All their preparation paid off in a big way. The youth and their leaders had a spiritual feast from the moment they arrived to when they set their sights back home four days later—not to mention all the blessings that came before and after the event because of their devotion to family history and temple worthiness.
In order to spend as much time at the temple as they could, they wanted to stay near the temple instead of making the two-hour drive each direction every day. So for the whole temple conference, youth and leaders stayed in dorm rooms near the temple.
Being that close to the temple was its own reward for the youth. Nichalahr U., a Laurel from the group, said, “I didn’t want to come home after the temple conference because I got used to waking up to the view of the temple and how peaceful it was to just turn and look at it standing in front of you.”
It wasn’t practical to have 62 young men and 56 young women all doing baptisms at once, so they decided instead to go to the temple in shifts. The youth were divided into five groups, and each group attended at least two shifts at the temple during the four days.
That might sound at first like there was a lot of downtime and waiting in between. But nothing could be further from the truth. When they weren’t in a shift doing baptisms, the youth headed into the community to do service projects. Sometimes they walked over a mile (1.61 km) to reach their destinations—at which point they’d begin the service project.
They helped out with cleaning, yard work, and anything else families and organizations needed. One youth group helped replant a marae, an outdoor public meeting place in the New Zealand culture.
The youth were also in charge of cooking their own meals, which led to another goal the youth made for the conference: to learn how to prepare and cook food from 72-hour kits. This, too, required a fair amount of planning. Each young man and young woman had a budget to plan and shop for ingredients.
Although the dorm rooms had large kitchens to use, the youth all whipped up their masterpiece meals on a gas stove outside. Those meals were put to good use too, since the youth needed a lot of energy to keep up with the schedule. The only way they could fit everything in was to wake up at 5:00 a.m. and keep going strong until bedtime.
Of course, this was a four-day youth conference, so there had to be at least a little recreational time! One fun event was a dance. Yet even here the dance became more meaningful than usual as a result of some visitors.

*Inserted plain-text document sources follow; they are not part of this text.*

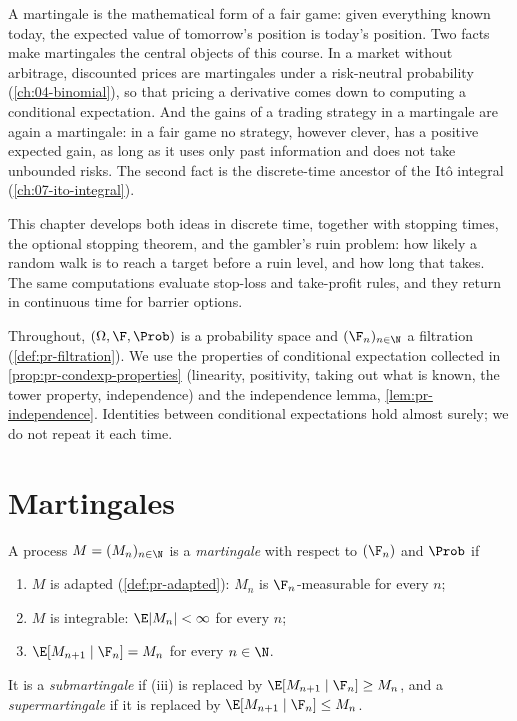 
A martingale is the mathematical form of a fair game: given everything known today, the
expected value of tomorrow's position is today's position. Two facts make martingales the
central objects of this course. In a market without arbitrage, discounted prices are
martingales under a risk-neutral probability (\cref{ch:04-binomial}), so that pricing a
derivative comes down to computing a conditional expectation. And the gains of a trading
strategy in a martingale are again a martingale: in a fair game no strategy, however
clever, has a positive expected gain, as long as it uses only past information and does not
take unbounded risks. The second fact is the discrete-time ancestor of the It\^o integral
(\cref{ch:07-ito-integral}).

This chapter develops both ideas in discrete time, together with stopping times, the
optional stopping theorem, and the gambler's ruin problem: how likely a random walk is to
reach a target before a ruin level, and how long that takes. The same computations evaluate
stop-loss and take-profit rules, and they return in continuous time for barrier options.

Throughout, $(\Omega,\F,\Prob)$ is a probability space and $(\F_n)_{n\in\N}$ a filtration
(\cref{def:pr-filtration}). We use the properties of conditional expectation collected in
\cref{prop:pr-condexp-properties} (linearity, positivity, taking out what is known, the tower
property, independence) and the independence lemma, \cref{lem:pr-independence}. Identities
between conditional expectations hold almost surely; we do not repeat it each time.

\section{Martingales}\label{sec:mg-martingales}

\begin{definition}[Martingale]\label{def:mg-martingale}
A process $M=(M_n)_{n\in\N}$ is a \emph{martingale} with respect to $(\F_n)$ and $\Prob$ if
\begin{enumerate}[label=(\roman*)]
  \item $M$ is adapted (\cref{def:pr-adapted}): $M_n$ is $\F_n$-measurable for every $n$;
  \item $M$ is integrable: $\E|M_n|<\infty$ for every $n$;
  \item $\E[M_{n+1}\mid\F_n]=M_n$ for every $n\in\N$.
\end{enumerate}
It is a \emph{submartingale} if (iii) is replaced by $\E[M_{n+1}\mid\F_n]\ge M_n$, and a
\emph{supermartingale} if it is replaced by $\E[M_{n+1}\mid\F_n]\le M_n$.
\end{definition}

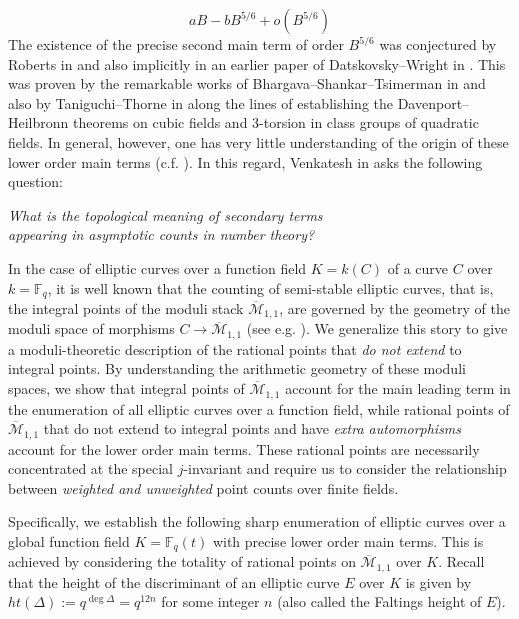 \documentclass[a4paper,12pt]{amsart}
\theoremstyle{definition}
\newcommand{\Me}{\overline{\mathcal{M}}_{1,1}}
\newcommand{\Fb}{\mathbb{F}}
\begin{document}
	\vspace{-.13in}
	\begin{equation*}\label{eq:cubic-fields}
		aB - bB^{5/6} + o(B^{5/6})
	\end{equation*}
	The existence of the precise second main term of order $B^{5/6}$ was conjectured by Roberts in \cite{Roberts} and also implicitly in an earlier paper of Datskovsky--Wright in \cite{DW}. This was proven by the remarkable works of Bhargava--Shankar--Tsimerman in \cite{BST} and also by Taniguchi--Thorne in \cite{TT} along the lines of establishing the Davenport–Heilbronn theorems \cite{DH, DH2} on cubic fields and 3-torsion in class groups of quadratic fields. In general, however, one has very little understanding of the origin of these lower order main terms (c.f.  \cite[\S 2.6]{VE}). In this regard, Venkatesh in \cite[Prob. 5]{GGW} asks the following question:
	
	\begin{center}
		\textit{What is the topological meaning of secondary terms \\ appearing in asymptotic counts in number theory?}
	\end{center}
	
	In the case of elliptic curves over a function field $K=k(C)$ of a curve $C$ over $k=\Fb_q$, it is well known that the counting of semi-stable elliptic curves, that is, the integral points of the moduli stack $\Me$, are governed by the geometry of the moduli space of morphisms $C \to \Me$ (see e.g. \cite{HP, BPS}). We generalize this story to give a moduli-theoretic description of the rational points that \textit{do not extend} to integral points. By understanding the arithmetic geometry of these moduli spaces, we show that integral points of $\Me$ account for the main leading term in the enumeration of all elliptic curves over a function field, while rational points of $\Me$ that do not extend to integral points and have \textit{extra automorphisms} account for the lower order main terms. These rational points are necessarily concentrated at the special $j$-invariant and require us to consider the relationship between \textit{weighted and unweighted} point counts over finite fields.
	
	\medskip
	
	Specifically, we establish the following sharp enumeration of elliptic curves over a global function field $K = \Fb_q(t)$ with precise lower order main terms. This is achieved by considering the totality of rational points on $\Me$ over $K$. Recall that the height of the discriminant of an elliptic curve $E$ over $K$ is given by $ht(\Delta):=q^{\deg \Delta} = q^{12n}$ for some integer $n$ (also called the Faltings height of $E$).
	
\end{document}
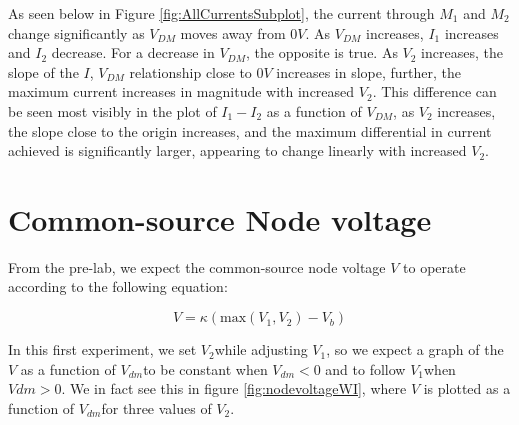\documentclass{article}
\newcommand{\Vtwo}{{$V_{2}$}}
\newcommand{\Vone}{{$V_{1}$}}
\newcommand{\Vdm}{{$V_{dm}$}}
\begin{document}
As seen below in Figure \ref{fig:AllCurrentsSubplot}, the current through $M_1$ and $M_2$ change significantly as $V_{DM}$ moves away from $0V$. As $V_{DM}$ increases, $I_1$ increases and $I_2$ decrease. For a decrease in $V_{DM}$, the opposite is true. 
As $V_2$ increases, the slope of the $I$, $V_{DM}$ relationship close to $0V$ increases in slope, further, the maximum current increases in magnitude with increased $V_2$. This difference can be seen most visibly in the plot of $I_1 -I_2$ as a function of $V_{DM}$, as $V_2$ increases, the slope close to the origin increases, and the maximum differential in current achieved is significantly larger, appearing to change linearly with increased $V_2$.






\section*{Common-source Node voltage}

From the pre-lab, we expect the common-source node voltage $V$ to operate according to the following equation:

\begin{equation}
V = \kappa (\textrm{max}(V_1,V_2) - V_b)
\label{eq:nodevoltageeq}
\end{equation}

In this first experiment, we set \Vtwo while adjusting \Vone, so we expect a graph of the $V$ as a function of \Vdm to be constant when $V_{dm} < 0$ and to follow \Vone when $V{dm} > 0$. We in fact see this in figure \ref{fig:nodevoltageWI}, where $V$ is plotted as a function of \Vdm for three values of \Vtwo.
\end{document}
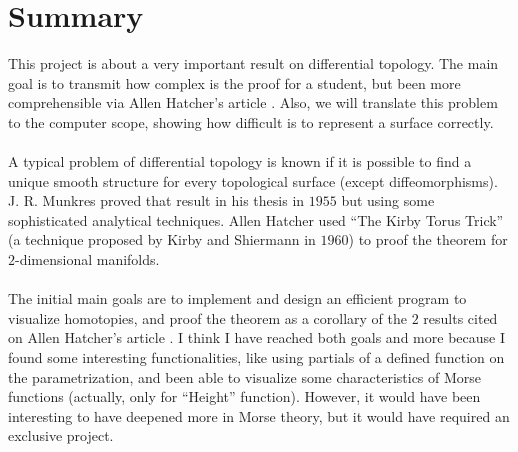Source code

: %

\chapter{Summary}
This project is about a very important result on differential topology. The main goal is to transmit how complex is the proof for a student, but been more comprehensible via Allen Hatcher's article \cite{arXiv:1312.3518}. Also, we will translate this problem to the computer scope, showing how difficult is to represent a surface correctly.\\
\\A typical problem of differential topology is known if it is possible to find a unique smooth structure for every topological surface (except diffeomorphisms). J. R. Munkres proved that result in his thesis in $1955$ but using some sophisticated analytical techniques. Allen Hatcher used ``The Kirby Torus Trick'' (a technique proposed by Kirby and Shiermann in $1960$) to proof the theorem for $2$-dimensional manifolds.\\
\\The initial main goals are to implement and design an efficient program to visualize homotopies, and proof the theorem as a corollary of the $2$ results cited on Allen Hatcher's article \cite{arXiv:1312.3518}. I think I have reached both goals and more because I found some interesting functionalities, like using partials of a defined function on the parametrization, and been able to visualize some characteristics of Morse functions (actually, only for ``Height'' function). However, it would have been interesting to have deepened more in Morse theory, but it would have required an exclusive project.\\

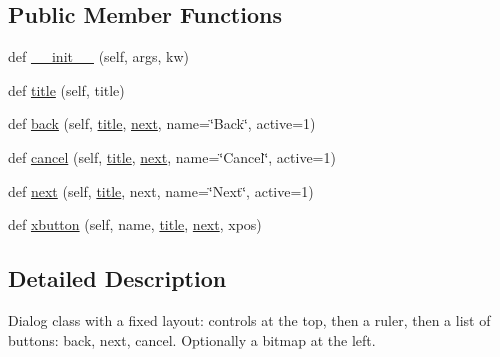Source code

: \subsection*{Public Member Functions}
\begin{DoxyCompactItemize}
\item 
def \hyperlink{classsetuptools_1_1__distutils_1_1command_1_1bdist__msi_1_1PyDialog_aaf5c0c61a56dcd8f8e1b572a8234506b}{\+\_\+\+\_\+init\+\_\+\+\_\+} (self, args, kw)
\item 
def \hyperlink{classsetuptools_1_1__distutils_1_1command_1_1bdist__msi_1_1PyDialog_afd4e5f519d41b9339a54931a77e797c3}{title} (self, title)
\item 
def \hyperlink{classsetuptools_1_1__distutils_1_1command_1_1bdist__msi_1_1PyDialog_a41f947ea05a75c1704a4199d4d705870}{back} (self, \hyperlink{classsetuptools_1_1__distutils_1_1command_1_1bdist__msi_1_1PyDialog_afd4e5f519d41b9339a54931a77e797c3}{title}, \hyperlink{classsetuptools_1_1__distutils_1_1command_1_1bdist__msi_1_1PyDialog_a1efb0f524d983d5542c03b42c60fc2a5}{next}, name=\char`\"{}Back\char`\"{}, active=1)
\item 
def \hyperlink{classsetuptools_1_1__distutils_1_1command_1_1bdist__msi_1_1PyDialog_a78cdce01f7544185cb934b0fe84ff078}{cancel} (self, \hyperlink{classsetuptools_1_1__distutils_1_1command_1_1bdist__msi_1_1PyDialog_afd4e5f519d41b9339a54931a77e797c3}{title}, \hyperlink{classsetuptools_1_1__distutils_1_1command_1_1bdist__msi_1_1PyDialog_a1efb0f524d983d5542c03b42c60fc2a5}{next}, name=\char`\"{}Cancel\char`\"{}, active=1)
\item 
def \hyperlink{classsetuptools_1_1__distutils_1_1command_1_1bdist__msi_1_1PyDialog_a1efb0f524d983d5542c03b42c60fc2a5}{next} (self, \hyperlink{classsetuptools_1_1__distutils_1_1command_1_1bdist__msi_1_1PyDialog_afd4e5f519d41b9339a54931a77e797c3}{title}, next, name=\char`\"{}Next\char`\"{}, active=1)
\item 
def \hyperlink{classsetuptools_1_1__distutils_1_1command_1_1bdist__msi_1_1PyDialog_ae02f93634b3b0bfed34c7ea3e4e324b1}{xbutton} (self, name, \hyperlink{classsetuptools_1_1__distutils_1_1command_1_1bdist__msi_1_1PyDialog_afd4e5f519d41b9339a54931a77e797c3}{title}, \hyperlink{classsetuptools_1_1__distutils_1_1command_1_1bdist__msi_1_1PyDialog_a1efb0f524d983d5542c03b42c60fc2a5}{next}, xpos)
\end{DoxyCompactItemize}


\subsection{Detailed Description}
\begin{DoxyVerb}Dialog class with a fixed layout: controls at the top, then a ruler,
then a list of buttons: back, next, cancel. Optionally a bitmap at the
left.\end{DoxyVerb}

During the week, the youth had an unexpected treat when they met a group of Saints from New Caledonia (a group of islands in the southwest Pacific Ocean that belong to France) who were also visiting the temple. They quickly became friends and had the opportunity to sing hymns and also perform ordinances in the temple in English as well as French.
On the night of the dance, the Saints from New Caledonia came to visit these youth. As soon as they arrived, the youth from New Zealand danced joyfully in a circle around them to welcome them. They hugged each other in friendship formed over a shared love of temple work.
Not surprisingly, the highlight of the conference was the actual time in the temple. Mahonri K., a priest, researched and brought names from his own family to do proxy work for them. “I was excited to help my ancestors who had passed on through the veil by being baptized and receiving the gift of the Holy Ghost on their behalf,” he says. “My testimony of baptism has been largely strengthened.”
Throughout the week, the young men and young women felt a strong spiritual connection to the work. Sara M., a Mia Maid, said, “I now have a strong testimony of the gospel and the importance of temple work.”
From the beginning, their goal was to complete as many baptisms as possible to help their ancestors. They succeeded rather spectacularly. The 118 youth performed baptisms and confirmations for 3,542 people, many of whom were their ancestors.
By the time the young men and young women were ready to leave, their testimonies were strengthened and their hearts were filled with gratitude. The youth even invited the sisters who work in the temple laundry to their closing exercises so that the youth could sing a closing song to them in appreciation for their hard work. (Just imagine how much laundry needed to be washed during this temple conference!)
The youth will remember the spiritual experiences they had during this temple conference for the rest of their lives. “The feeling that I received throughout each baptism was pure and innocent,” says Caleb R., a priest. “I could feel the warm embrace of the Savior’s love.”
Throughout the temple conference the youth strengthened their ties with the Savior, with each other, and with their ancestors. After gaining such new enthusiasm for the work, their journey in family history is only getting started.